Intro
Hi
My name is Alison and I'm new to this site.
I'd like to introduce myself and tell you a little bit about my history.
I have had a problem with my weight since before I can remember. My parents tell me I started over eating at around 6-7 years old and hence became the "chubby" child. By the time I was 11 I was definately obese. From there I put on 15lbs for every year of my life eventually getting up to 230lbs by the time I was 15.
I don't know when I started linking my own self worth to my weight but it would very likely of happened between 11 and 13 years. I was under the impression that if I could just lose the weight my life would be all peachy.

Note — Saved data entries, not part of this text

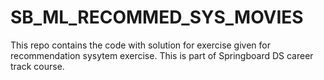 # SB_ML_RECOMMED_SYS_MOVIES
This repo contains the code with solution for exercise given for recommendation sysytem exercise. This is part of Springboard DS career track course.
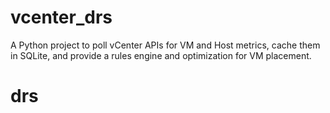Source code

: # vcenter_drs

A Python project to poll vCenter APIs for VM and Host metrics, cache them in SQLite, and provide a rules engine and optimization for VM placement.

# drs
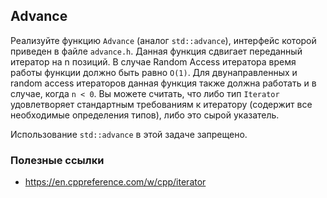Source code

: ## Advance

Реализуйте функцию `Advance` (аналог `std::advance`),
интерфейс которой приведен в файле `advance.h`.
Данная функция сдвигает переданный итератор на n позиций.
В случае Random Access итератора время работы функции должно
быть равно `O(1)`. Для двунаправленных и random access итераторов данная
функция также должна работать и в случае, когда `n < 0`.
Вы можете считать, что либо тип `Iterator` удовлетворяет стандартным
требованиям к итератору (содержит все необходимые определения типов),
либо это сырой указатель.

Использование `std::advance` в этой задаче запрещено.

### Полезные ссылки
* https://en.cppreference.com/w/cpp/iterator
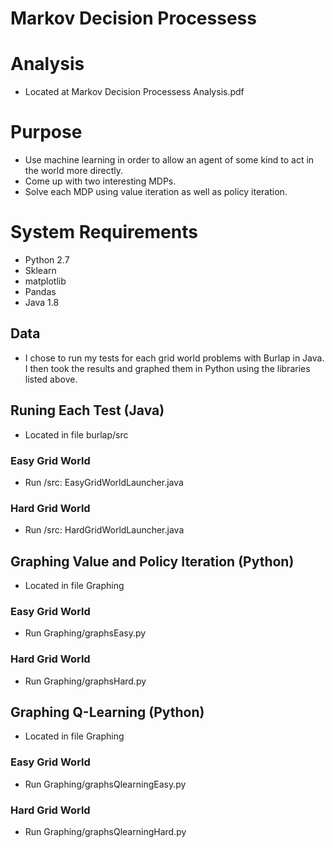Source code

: # Markov Decision Processess

# Analysis
  * Located at Markov Decision Processess Analysis.pdf
  
# Purpose
  * Use machine learning in order to allow an agent of some kind to act in the world more directly.
  * Come up with two interesting MDPs.
  * Solve each MDP using value iteration as well as policy iteration.
  
# System Requirements
  * Python 2.7
  * Sklearn
  * matplotlib
  * Pandas
  * Java 1.8
  
## Data
  * I chose to run my tests for each grid world problems with Burlap in Java. I then took the results and graphed them in Python using the libraries listed above.

## Runing Each Test (Java)
  * Located in file burlap/src
### Easy Grid World
  * Run /src: EasyGridWorldLauncher.java
### Hard Grid World  * Run /src: HardGridWorldLauncher.java
## Graphing Value and Policy Iteration (Python)
  * Located in file Graphing
### Easy Grid World
  * Run Graphing/graphsEasy.py### Hard Grid World
  * Run Graphing/graphsHard.py

## Graphing Q-Learning (Python)
  * Located in file Graphing
### Easy Grid World
  * Run Graphing/graphsQlearningEasy.py### Hard Grid World
  * Run Graphing/graphsQlearningHard.py
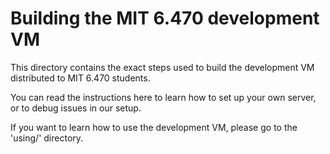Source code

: # Building the MIT 6.470 development VM

This directory contains the exact steps used to build the development VM
distributed to MIT 6.470 students.

You can read the instructions here to learn how to set up your own server, or
to debug issues in our setup.

If you want to learn how to use the development VM, please go to the 'using/'
directory.
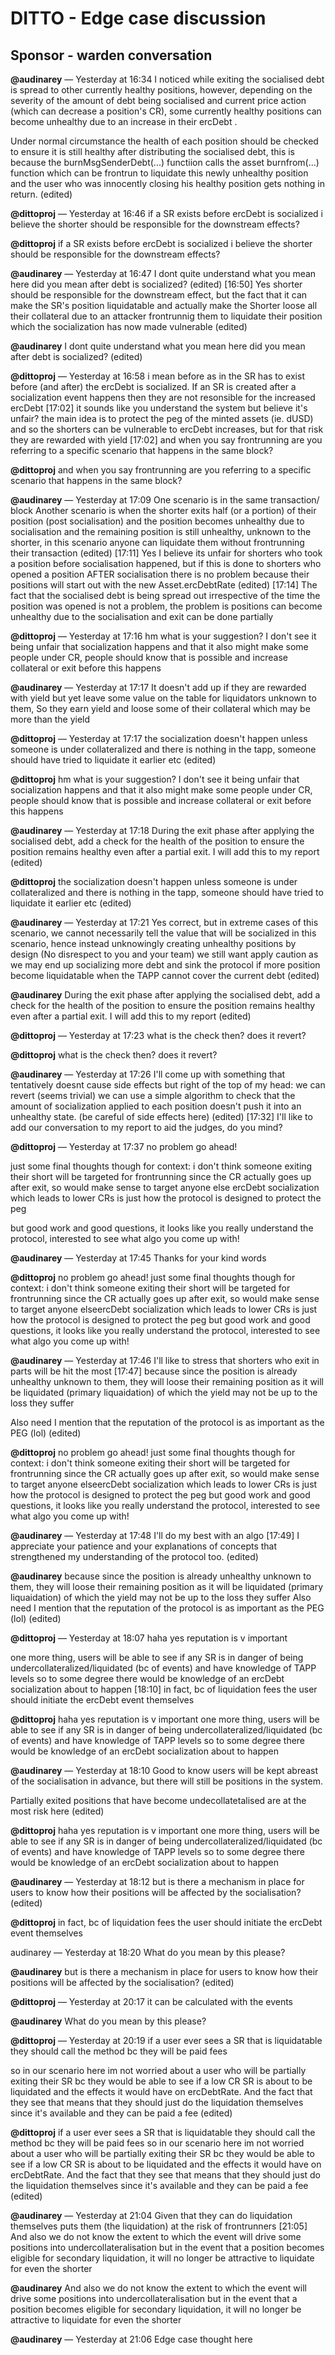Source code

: # DITTO - Edge case discussion


## Sponsor - warden conversation 
**@audinarey** — Yesterday at 16:34
I noticed while exiting the socialised debt is spread to other currently healthy positions, however, depending on the severity of the amount of debt being socialised and current price action (which can decrease a position's CR), some currently healthy positions can become unhealthy due to an increase in their ercDebt .

Under normal circumstance the health of each position should be checked to ensure it is still healthy after distributing the socialised debt, this is because the burnMsgSenderDebt(...) functiion calls the asset burnfrom(...) function which can be frontrun to liquidate this newly unhealthy position and the user who was innocently closing his healthy position gets nothing in return. (edited)

**@dittoproj** — Yesterday at 16:46
if a SR exists before ercDebt is socialized i believe the shorter should be responsible for the downstream effects?

**@dittoproj**
if a SR exists before ercDebt is socialized i believe the shorter should be responsible for the downstream effects?

**@audinarey** — Yesterday at 16:47
I dont quite understand what you mean here did you mean after debt is socialized? (edited)
[16:50]
Yes shorter should be responsible for the downstream effect, but the fact that it can make the SR's position liquidatable and actually make the Shorter loose all their collateral due to an attacker frontrunnig them to liquidate their position which the socialization has now made vulnerable (edited)

**@audinarey**
I dont quite understand what you mean here did you mean after debt is socialized? (edited)

**@dittoproj** — Yesterday at 16:58
i mean before as in the SR has to exist before (and after) the ercDebt is socialized. If an SR is created after a socialization event happens then they are not resonsible for the increased ercDebt
[17:02]
it sounds like you understand the system but believe it's unfair? the main idea is to protect the peg of the minted assets (ie. dUSD) and so the shorters can be vulnerable to ercDebt increases, but for that risk they are rewarded with yield
[17:02]
and when you say frontrunning are you referring to a specific scenario that happens in the same block?

**@dittoproj**
and when you say frontrunning are you referring to a specific scenario that happens in the same block?

**@audinarey** — Yesterday at 17:09
One scenario is in the same transaction/ block
Another scenario is when the shorter exits half (or a portion) of their position (post socialisation) and the position becomes unhealthy due to socialisation and the remaining position is still unhealthy, unknown to the shorter, in this scenario anyone can liquidate them without frontrunning their transaction
 (edited)
[17:11]
Yes I believe its unfair for shorters who took a position before socialisation happened, but if this is done to shorters who opened a position AFTER socialisation there is no problem because their positions will start out with the new Asset.ercDebtRate (edited)
[17:14]
The fact that the socialised debt is being spread out irrespective of the time the position was opened is not a problem, the problem is positions can become unhealthy due to the socialisation and exit can be done partially

**@dittoproj** — Yesterday at 17:16
hm what is your suggestion? I don't see it being unfair that socialization happens and that it also might make some people under CR, people should know that is possible and increase collateral or exit before this happens

**@audinarey** — Yesterday at 17:17
It doesn't add up if they are rewarded with yield but yet leave some value on the table for liquidators unknown to them,
So they earn yield and loose some of their collateral which may be more than the yield

**@dittoproj** — Yesterday at 17:17
the socialization doesn't happen unless someone is under collateralized and there is nothing in the tapp, someone should have tried to liquidate it earlier etc (edited)

**@dittoproj**
hm what is your suggestion? I don't see it being unfair that socialization happens and that it also might make some people under CR, people should know that is possible and increase collateral or exit before this happens

**@audinarey** — Yesterday at 17:18
During the exit phase after applying the socialised debt, add a check for the health of the position to ensure the position remains healthy even after a partial exit. I will add this to my report (edited)

**@dittoproj**
the socialization doesn't happen unless someone is under collateralized and there is nothing in the tapp, someone should have tried to liquidate it earlier etc (edited)

**@audinarey** — Yesterday at 17:21
Yes correct, but in extreme cases of this scenario, we cannot necessarily tell the value that will be socialized in this scenario, hence instead unknowingly creating unhealthy positions by design (No disrespect to you and your team) we still want apply caution as we may end up socializing more debt and sink the protocol if more position become liquidatable when the TAPP cannot cover the current debt (edited)

**@audinarey**
During the exit phase after applying the socialised debt, add a check for the health of the position to ensure the position remains healthy even after a partial exit. I will add this to my report (edited)

**@dittoproj** — Yesterday at 17:23
what is the check then? does it revert?

**@dittoproj**
what is the check then? does it revert?

**@audinarey** — Yesterday at 17:26
I'll come up with something that tentatively doesnt cause side effects
but right of the top of my head:
we can revert (seems trivial)
we can use a simple algorithm to check that the amount of socialization applied to each position doesn't push it into an unhealthy state. (be careful of side effects here)
 (edited)
[17:32]
I'll like to add our conversation to my report to aid the judges, do you mind?

**@dittoproj** — Yesterday at 17:37
no problem go ahead!

just some final thoughts though for context:
i don't think someone exiting their short will be targeted for frontrunning since the CR actually goes up after exit, so would make sense to target anyone else
ercDebt socialization which leads to lower CRs is just how the protocol is designed to protect the peg

but good work and good questions, it looks like you really understand the protocol, interested to see what algo you come up with!

**@audinarey** — Yesterday at 17:45
Thanks for your kind words

**@dittoproj**
no problem go ahead! just some final thoughts though for context: i don't think someone exiting their short will be targeted for frontrunning since the CR actually goes up after exit, so would make sense to target anyone elseercDebt socialization which leads to lower CRs is just how the protocol is designed to protect the peg but good work and good questions, it looks like you really understand the protocol, interested to see what algo you come up with!

**@audinarey** — Yesterday at 17:46
I'll like to stress that shorters who exit in parts will be hit the most
[17:47]
because since the position is already unhealthy unknown to them, they will loose their remaining position as it will be liquidated (primary liquaidation) of which the yield may not be up to the loss they suffer

Also need I mention that the reputation of the protocol is as important as the PEG (lol) (edited)

**@dittoproj**
no problem go ahead! just some final thoughts though for context: i don't think someone exiting their short will be targeted for frontrunning since the CR actually goes up after exit, so would make sense to target anyone elseercDebt socialization which leads to lower CRs is just how the protocol is designed to protect the peg but good work and good questions, it looks like you really understand the protocol, interested to see what algo you come up with!

**@audinarey** — Yesterday at 17:48
I'll do my best with an algo
[17:49]
I appreciate your patience and your explanations of concepts that strengthened my understanding of the protocol too. (edited)

**@audinarey**
because since the position is already unhealthy unknown to them, they will loose their remaining position as it will be liquidated (primary liquaidation) of which the yield may not be up to the loss they suffer Also need I mention that the reputation of the protocol is as important as the PEG (lol) (edited)

**@dittoproj** — Yesterday at 18:07
haha yes reputation is v important

one more thing, users will be able to see if any SR is in danger of being undercollateralized/liquidated (bc of events) and have knowledge of TAPP levels so to some degree there would be knowledge of an ercDebt socialization about to happen
[18:10]
in fact, bc of liquidation fees the user should initiate the ercDebt event themselves

**@dittoproj**
haha yes reputation is v important one more thing, users will be able to see if any SR is in danger of being undercollateralized/liquidated (bc of events) and have knowledge of TAPP levels so to some degree there would be knowledge of an ercDebt socialization about to happen

**@audinarey** — Yesterday at 18:10
Good to know users will be kept abreast of the socialisation in advance, but there will still be positions in the system.

Partially exited positions that have become undecollatetalised are at the most risk here (edited)

**@dittoproj**
haha yes reputation is v important one more thing, users will be able to see if any SR is in danger of being undercollateralized/liquidated (bc of events) and have knowledge of TAPP levels so to some degree there would be knowledge of an ercDebt socialization about to happen

**@audinarey** — Yesterday at 18:12
but  is there a mechanism in place for users to know how their positions will be affected by the socialisation? (edited)

**@dittoproj**
in fact, bc of liquidation fees the user should initiate the ercDebt event themselves

audinarey — Yesterday at 18:20
What do you mean by this please?

**@audinarey**
but is there a mechanism in place for users to know how their positions will be affected by the socialisation? (edited)

**@dittoproj** — Yesterday at 20:17
it can be calculated with the events

**@audinarey**
What do you mean by this please?

**@dittoproj** — Yesterday at 20:19
if a user ever sees a SR that is liquidatable they should call the method bc they will be paid fees

so in our scenario here im not worried about a user who will be partially exiting their SR bc they would be able to see if a low CR SR is about to be liquidated and the effects it would have on ercDebtRate. And the fact that they see that means that they should just do the liquidation themselves since it's available and they can be paid a fee (edited)

**@dittoproj**
if a user ever sees a SR that is liquidatable they should call the method bc they will be paid fees so in our scenario here im not worried about a user who will be partially exiting their SR bc they would be able to see if a low CR SR is about to be liquidated and the effects it would have on ercDebtRate. And the fact that they see that means that they should just do the liquidation themselves since it's available and they can be paid a fee (edited)

**@audinarey** — Yesterday at 21:04
Given that they can do liquidation themselves puts them (the liquidation) at the risk of frontrunners
[21:05]
And also we do not know the extent to which the event will drive some positions into undercollateralisation but in the event that a position becomes eligible for secondary liquidation, it will no longer be attractive to liquidate for even the shorter

**@audinarey**
And also we do not know the extent to which the event will drive some positions into undercollateralisation but in the event that a position becomes eligible for secondary liquidation, it will no longer be attractive to liquidate for even the shorter

**@audinarey** — Yesterday at 21:06
Edge case thought here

What I wish I could have realized back then was that my life already was pretty peachy and the only thing that was making me unhappy was my own attitude towards my appearence. I was never bullied or teased, I always had good friends and my parents loved me for who I was. But I could never see passed the weight.
My attempts at dieting started at about 13, usually ending up with me simply adding another 5lbs on at each attempt. I did everything i could think of and was obsessed with diet books.
At 15 a close friend of mine died which led to me falling into depression. I thought the only thing that could make things better was to lose weight.
And i did. Over four months I lost 60lbs. I was counting calories like a maniac and i would set myself rediculously low calorie restrictions. At some points i would go for weeks eating less than 500 cals per day. It was completely unmaintanable.
I gained it all back again in months, plus some. At 16 I now weighed my highest weight of 260lbs!
After this I decided it was about changing my lifestyle.
When i was 17 I moved to college where, without food being constantly around me, i lost 15lbs without trying. My course was a very practical skills based course so i was alot more active. A year after starting college I volunteered as a warden up in Scotland where, because i was walking everywhere, i lost another 15lbs.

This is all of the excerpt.